White House

Will the Economy Trump the President’s Behavior?

President Trump speaks on tax reform at the Sheffer Corporation in Blue Ash, Ohio, February 5, 2018. Reuters photo: Jonathan Ernst)
An uptick in the polls for Trump and the GOP could be the harbinger of another shocker like 2016.

Trump scandals aren’t a once-a-week phenomenon.

This week began under the cloud of the debate over dueling House Intelligence Committee memos about the origins of the Russia-collusion investigation. Then the president referred to the refusal of congressional Democrats to stand to applaud his State of the Union speech as “treason.”

And before the outrage over that had had time to die down, the White House was under siege again over domestic-abuse accusations against Staff Secretary Rob Porter. Porter resigned, but senior officials had known of these claims before they were aired publicly, and the White House’s failure to fire Porter promptly was seen as proof once again of the incompetence of the administration and, by extension, the unfitness for office of the president. CNN and MSNBC raked over the controversy ad nauseam, to the virtual exclusion of any other news.

It’s been this way since Trump took office last year. The steady stream of negative stories about the administration would give any viewer or reader the impression not only that Trump is failing spectacularly but also that Democrats are headed for a midterm landslide in November, in which they’ll at least retake the House. Indeed, that’s what the polls were indicating throughout most of 2017.

But it appears this belief — seemingly shared by partisans on both sides of the aisle — might be wrong.

Trump’s numbers have been on the rise in the last several weeks. His approval ratings were in the 30 percent range for months, but at the moment the RealClearPolitics average of polls shows them at 42 percent. That still puts him underwater (with a 54 percent unfavorable rating), but the gap is the smallest it has been in months. The fact that he is creeping close to the break-even mark in some of the surveys is a clear sign that the continuous drumbeat of negative stories isn’t indicative of the direction of public opinion.

The same thing is happening with polls asking which party Americans plan to vote for in the upcoming midterms. Democrats are tightly concentrated on the two coasts and in urban areas, while Republicans are spread out more evenly throughout the country, so only a huge lead for the Democrats in the generic polling would be enough to indicate their ability to sweep swing districts and win a House majority — and that’s exactly what we saw in the latter half of 2017 amid Trump’s behavior and the GOP Congress’s inability to pass major legislation. But a 13-point Democratic lead in December has dwindled to a mere six-point lead in the latest RCP average of polls. If that number held until November, it would probably not be enough to produce a Democratic majority.

How is it possible for a president and a party that are so widely reviled in the media to gain ground?

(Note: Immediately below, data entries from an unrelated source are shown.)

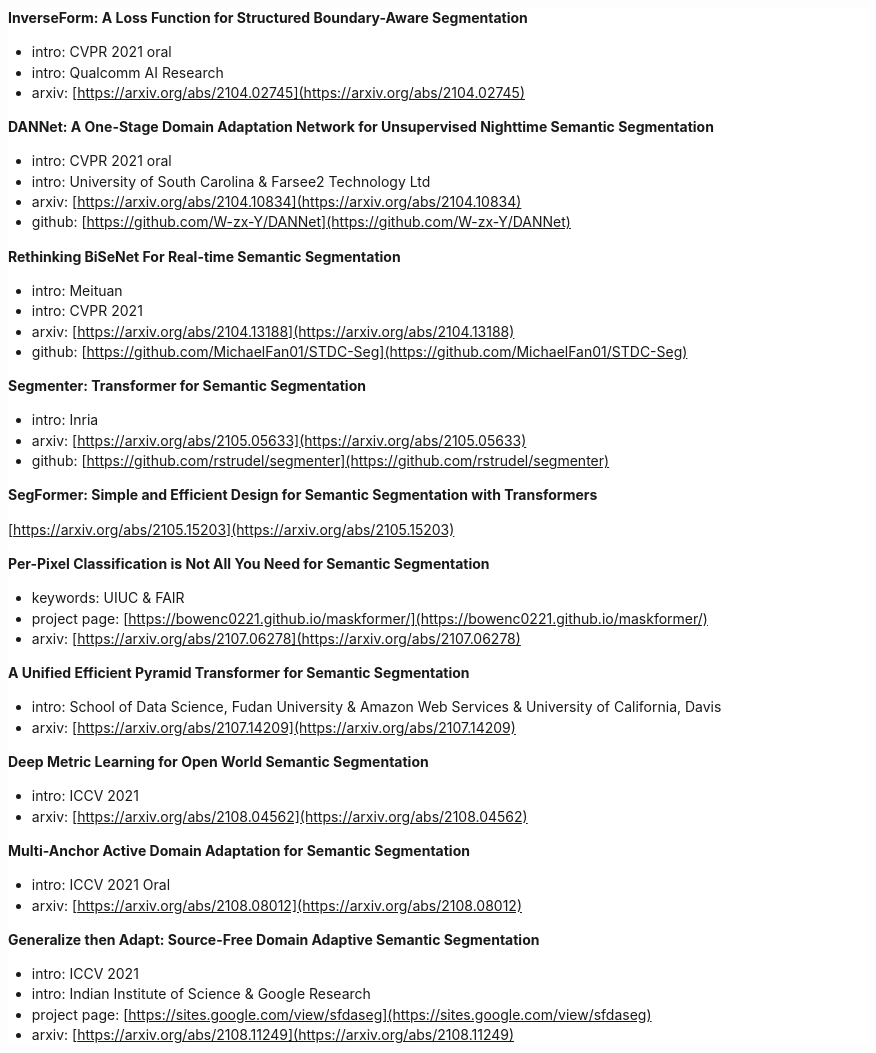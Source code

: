 **InverseForm: A Loss Function for Structured Boundary-Aware Segmentation**

- intro: CVPR 2021 oral
- intro: Qualcomm AI Research
- arxiv: [https://arxiv.org/abs/2104.02745](https://arxiv.org/abs/2104.02745)

**DANNet: A One-Stage Domain Adaptation Network for Unsupervised Nighttime Semantic Segmentation**

- intro: CVPR 2021 oral
- intro: University of South Carolina & Farsee2 Technology Ltd
- arxiv: [https://arxiv.org/abs/2104.10834](https://arxiv.org/abs/2104.10834)
- github: [https://github.com/W-zx-Y/DANNet](https://github.com/W-zx-Y/DANNet)

**Rethinking BiSeNet For Real-time Semantic Segmentation**

- intro: Meituan
- intro: CVPR 2021
- arxiv: [https://arxiv.org/abs/2104.13188](https://arxiv.org/abs/2104.13188)
- github: [https://github.com/MichaelFan01/STDC-Seg](https://github.com/MichaelFan01/STDC-Seg)

**Segmenter: Transformer for Semantic Segmentation**

- intro: Inria
- arxiv: [https://arxiv.org/abs/2105.05633](https://arxiv.org/abs/2105.05633)
- github: [https://github.com/rstrudel/segmenter](https://github.com/rstrudel/segmenter)

**SegFormer: Simple and Efficient Design for Semantic Segmentation with Transformers**

[https://arxiv.org/abs/2105.15203](https://arxiv.org/abs/2105.15203)

**Per-Pixel Classification is Not All You Need for Semantic Segmentation**

- keywords: UIUC & FAIR
- project page: [https://bowenc0221.github.io/maskformer/](https://bowenc0221.github.io/maskformer/)
- arxiv: [https://arxiv.org/abs/2107.06278](https://arxiv.org/abs/2107.06278)

**A Unified Efficient Pyramid Transformer for Semantic Segmentation**

- intro: School of Data Science, Fudan University & Amazon Web Services & University of California, Davis
- arxiv: [https://arxiv.org/abs/2107.14209](https://arxiv.org/abs/2107.14209)

**Deep Metric Learning for Open World Semantic Segmentation**

- intro: ICCV 2021
- arxiv: [https://arxiv.org/abs/2108.04562](https://arxiv.org/abs/2108.04562)

**Multi-Anchor Active Domain Adaptation for Semantic Segmentation**

- intro: ICCV 2021 Oral
- arxiv: [https://arxiv.org/abs/2108.08012](https://arxiv.org/abs/2108.08012)

**Generalize then Adapt: Source-Free Domain Adaptive Semantic Segmentation**

- intro: ICCV 2021
- intro: Indian Institute of Science & Google Research
- project page: [https://sites.google.com/view/sfdaseg](https://sites.google.com/view/sfdaseg)
- arxiv: [https://arxiv.org/abs/2108.11249](https://arxiv.org/abs/2108.11249)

The most obvious explanation is that the tax-reform bill passed by Congress in December isn’t the disaster for the Republicans that Democrats predicted. Coupled with what even the New York Times called a surge in business optimism and what was, until the last week, a booming stock market, there is a growing sense that the economy is an asset to the GOP rather than a liability.

Not even the wild volatility in stock prices in the last several days is enough to convince most economists — liberal or conservative — that the country’s finances are in real trouble. The combination of the tax cuts and Trump’s rollback of Obama’s regulatory overkill has created a good atmosphere for investment. Even more important, it seems to be producing a genuine rise in wages, which, along with the extra money in paychecks from lower taxes, is giving voters the idea that Trump knows what he’s doing on the economy.

But there may be another, even more fundamental explanation for the shift in the numbers. Though Washington and the chattering classes are transfixed by the search for Russia collusion and by Trump’s gaffes and scandals, most Americans may not be as fascinated with these subjects as the liberal media would like them to be.

To say this is not to rationalize or apologize for Trump’s often shocking behavior or the administration’s errors. But enough voters ignored the intellectual consensus to give Trump an Electoral College majority, and the same thing might happen for Republicans in the midterms this year.

Perhaps James Carville was correct in his classic observation that the only issue people care about is ‘the economy, stupid.’

That flies in the face of the many stories about voter remorse and the common belief that the bad behavior that was accepted in a candidate would be rejected if it came from a president. More important, it contradicts the underlying assumption of much of the media’s coverage of Trump: that his conduct is not merely disqualifying but the only thing the public could possibly care about. Instead, perhaps James Carville was correct in his classic observation that the only issue people care about is “the economy, stupid.”

But on the other hand, in the age of social media, bread-and-butter issues might always be overwhelmed by the meme of the day and Twitter controversies. The same medium that Trump has exploited so skillfully could be obscuring straight-news stories on the economy and the war against ISIS that make his administration and the Republicans look good.

Republicans shouldn’t get giddy about a few weeks of good polls. Trump’s stock-market boasts came back to haunt him this week, a reminder that betting on such trends’ continuing makes the GOP a hostage to fortune.

But if the uptick in the polls is really the result of public approval for a rising economy, then Carville’s rule may still apply — and the assumption that the midterms will be a referendum on Trump’s awful behavior may be mistaken.